I. Field of the Invention
The present invention pertains generally to pneumatic valves. More particularly the present invention pertains to a valve system for mixing a fuel propellant and oxidizer in the injector housing of a rocket engine.
II. Discussion of the Background
In conventional engines, mass flow control is typically accomplished in one of three ways. The first approach utilizes throttling valves that are positioned upstream of the propellant supply manifold. Although this approach is the simplest to implement, high throttling ratios (maximum mass flow rate divided by minimum mass flow rate) cannot be achieved without a significant loss in engine performance. The losses occur because the minimum allowed pressure drop across the injection orifices is not maintained at the entrance to the orifice.
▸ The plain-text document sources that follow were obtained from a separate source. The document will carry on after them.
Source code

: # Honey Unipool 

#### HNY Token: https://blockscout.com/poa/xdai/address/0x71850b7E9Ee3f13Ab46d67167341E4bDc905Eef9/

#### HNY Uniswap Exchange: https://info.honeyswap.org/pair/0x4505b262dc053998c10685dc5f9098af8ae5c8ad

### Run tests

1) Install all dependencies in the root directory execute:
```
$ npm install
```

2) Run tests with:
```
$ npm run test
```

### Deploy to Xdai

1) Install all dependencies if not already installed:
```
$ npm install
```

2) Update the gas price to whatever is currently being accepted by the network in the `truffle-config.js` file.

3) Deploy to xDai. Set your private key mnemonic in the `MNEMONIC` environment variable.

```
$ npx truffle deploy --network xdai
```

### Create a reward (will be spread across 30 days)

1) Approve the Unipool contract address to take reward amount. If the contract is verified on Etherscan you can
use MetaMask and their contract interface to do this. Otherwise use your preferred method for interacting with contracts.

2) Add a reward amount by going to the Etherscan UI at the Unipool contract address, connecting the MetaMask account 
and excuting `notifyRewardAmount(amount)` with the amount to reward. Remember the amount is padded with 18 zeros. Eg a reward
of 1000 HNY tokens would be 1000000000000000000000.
The only way to overcome this loss is with a configuration that closely couples the throttling mechanism to the injection orifice.
The second approach is to close couple the throttling mechanism to the injection orifice. With this approach, the propellant manifold is breached and either an electrical or pneumatic actuator is used to drive the mechanism via a mechanical link that passes through this breach. The drawback to this approach is that the breach requires a complex sealing system at the manifold-to-mechanical link interface, which gives rise to reliability issues.
The third approach is a throttling technique known as SLAMMITT (Sliding Action Magneto Mechanical Injector Throttling Technique) which is taught in U.S. Pat. No. 7,257,939 which is herein incorporated by reference. This technique achieves close coupling of the throttling mechanism to the injector orifices. No breach in the propellant manifolds is required since an electric motor is used to drive the throttling assembly. A drawback to this approach concerns the sealing and assembly of the hardware. The assembly is tedious and once assembled the integrity of the seals and throttling hardware cannot be verified.
All of the above prior art techniques concern systems where the fuel manifold is coupled to the combustion chamber. This poses a problem when the engine is fired for extended periods of time, or pulsed on and off multiple times. These actions can cause heat buildup in the combustion chamber walls. If the manifolds share a common wall with the combustion chamber, the unburned, yet reactive, propellants can absorb heat from the combustion chamber and react in the manifolds, causing catastrophic destruction of the engine.